The Hoppings
Sirkka-Liisa Konttinen (Photographer)
From the original Side Gallery exhibition text:
I first came across The Hoppings when the sideshows still boasted such live showpieces as sheep with four horns, giants, dwarfs - and women. The latter were displayed in booths eight feet square: Palace of Continental Dreams, The Nude Look, Vampyre’s Daughter, The Living Half Woman, Fanny by Lamplight, Midnight Madness, Nipper the Stripper.
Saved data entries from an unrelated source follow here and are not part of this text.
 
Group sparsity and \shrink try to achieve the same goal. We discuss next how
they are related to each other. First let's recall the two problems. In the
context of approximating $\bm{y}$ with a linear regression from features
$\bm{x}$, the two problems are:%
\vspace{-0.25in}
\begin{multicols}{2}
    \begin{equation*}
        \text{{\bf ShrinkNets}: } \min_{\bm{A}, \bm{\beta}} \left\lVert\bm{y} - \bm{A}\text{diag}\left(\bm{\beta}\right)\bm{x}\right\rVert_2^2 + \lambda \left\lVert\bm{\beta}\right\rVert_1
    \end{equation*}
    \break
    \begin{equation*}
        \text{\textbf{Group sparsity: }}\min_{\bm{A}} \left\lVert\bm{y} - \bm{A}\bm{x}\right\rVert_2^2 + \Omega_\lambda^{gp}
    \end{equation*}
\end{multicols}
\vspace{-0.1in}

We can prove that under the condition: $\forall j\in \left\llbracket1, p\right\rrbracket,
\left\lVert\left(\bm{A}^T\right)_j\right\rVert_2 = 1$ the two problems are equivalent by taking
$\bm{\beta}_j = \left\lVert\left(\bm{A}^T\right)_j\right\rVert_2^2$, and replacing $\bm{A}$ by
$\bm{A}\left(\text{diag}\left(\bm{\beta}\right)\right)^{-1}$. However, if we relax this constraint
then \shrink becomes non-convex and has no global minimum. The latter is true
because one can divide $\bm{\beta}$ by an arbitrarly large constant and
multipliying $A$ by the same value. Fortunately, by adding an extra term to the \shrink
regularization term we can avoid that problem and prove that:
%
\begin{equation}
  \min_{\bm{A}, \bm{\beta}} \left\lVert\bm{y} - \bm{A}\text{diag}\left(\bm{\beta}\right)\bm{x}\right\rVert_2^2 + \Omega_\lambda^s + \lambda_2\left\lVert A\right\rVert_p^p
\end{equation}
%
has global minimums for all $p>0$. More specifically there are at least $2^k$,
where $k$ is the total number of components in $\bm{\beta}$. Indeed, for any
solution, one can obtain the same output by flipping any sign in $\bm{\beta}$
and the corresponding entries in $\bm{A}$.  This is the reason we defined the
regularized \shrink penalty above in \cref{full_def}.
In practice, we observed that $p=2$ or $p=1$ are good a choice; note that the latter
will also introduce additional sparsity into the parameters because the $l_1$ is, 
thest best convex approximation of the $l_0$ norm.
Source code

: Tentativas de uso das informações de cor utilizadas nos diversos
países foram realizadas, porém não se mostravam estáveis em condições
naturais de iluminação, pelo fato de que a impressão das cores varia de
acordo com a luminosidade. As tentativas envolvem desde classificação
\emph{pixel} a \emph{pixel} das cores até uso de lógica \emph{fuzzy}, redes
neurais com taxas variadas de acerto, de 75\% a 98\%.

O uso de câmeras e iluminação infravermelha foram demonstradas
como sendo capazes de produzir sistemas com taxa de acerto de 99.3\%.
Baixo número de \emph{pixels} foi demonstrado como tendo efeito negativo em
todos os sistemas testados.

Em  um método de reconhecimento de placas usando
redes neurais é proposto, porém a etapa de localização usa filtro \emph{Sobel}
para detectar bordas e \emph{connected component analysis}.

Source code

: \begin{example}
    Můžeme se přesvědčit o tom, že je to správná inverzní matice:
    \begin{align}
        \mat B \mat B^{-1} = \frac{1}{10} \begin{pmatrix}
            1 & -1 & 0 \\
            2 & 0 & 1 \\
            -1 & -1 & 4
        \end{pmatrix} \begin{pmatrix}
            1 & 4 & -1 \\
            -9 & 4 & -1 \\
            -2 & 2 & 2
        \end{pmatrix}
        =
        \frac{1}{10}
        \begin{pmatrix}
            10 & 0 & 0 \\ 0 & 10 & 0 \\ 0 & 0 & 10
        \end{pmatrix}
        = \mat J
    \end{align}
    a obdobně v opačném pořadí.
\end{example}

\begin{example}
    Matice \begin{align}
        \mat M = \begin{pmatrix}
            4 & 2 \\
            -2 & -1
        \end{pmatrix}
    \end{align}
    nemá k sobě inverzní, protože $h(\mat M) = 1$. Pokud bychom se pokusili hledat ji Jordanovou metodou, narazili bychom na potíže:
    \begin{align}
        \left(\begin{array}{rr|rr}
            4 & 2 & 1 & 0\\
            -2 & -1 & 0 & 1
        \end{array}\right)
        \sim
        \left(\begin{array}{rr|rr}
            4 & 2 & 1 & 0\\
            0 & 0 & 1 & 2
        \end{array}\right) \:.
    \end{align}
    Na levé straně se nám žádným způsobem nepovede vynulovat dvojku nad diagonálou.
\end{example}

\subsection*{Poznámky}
A chirpy teenager in a glittering bikini and boots gyrates outside a booth to the beat of Knock Three Times, rounding up an audience for the next show. Pimply youths file eagerly through the slit in the canvas, only to rub eyes in front of a withered old woman behind a lace curtain, grotesquely made-up and vulnerable under the 25Watt bulb. Stripped to her waist, she is holding an apple in one hand and a placard spelling EVE in the other. The sigh of relief is audible as the numbed group files out again. In the next tent a younger, but equally frightened daughter of Eve stands eyeball to eyeball with her little audience, pretending not to hear its considered judgment: "Our Cat’s got bigger ones!" Strippers were tied to one rule: they must stand still once down to their G-string. The bra flung, the jerky dance comes to an abrupt end, the light is switched off and the curtain is ripped across. Sirkka-Liisa Konttinen
The Hoppings is a traditional meet for most of the itinerant fair people of Great Britain. Starting in the late eighteenth century it was originally held in conjunction with Newcastle Races, but now it alone occupies the Town Moor for one week every June. The photographs in this exhibition show some of the old traditional sideshows which have since disappeared from the fair as the more modern and mechanical ‘rib ticklers’ take their place.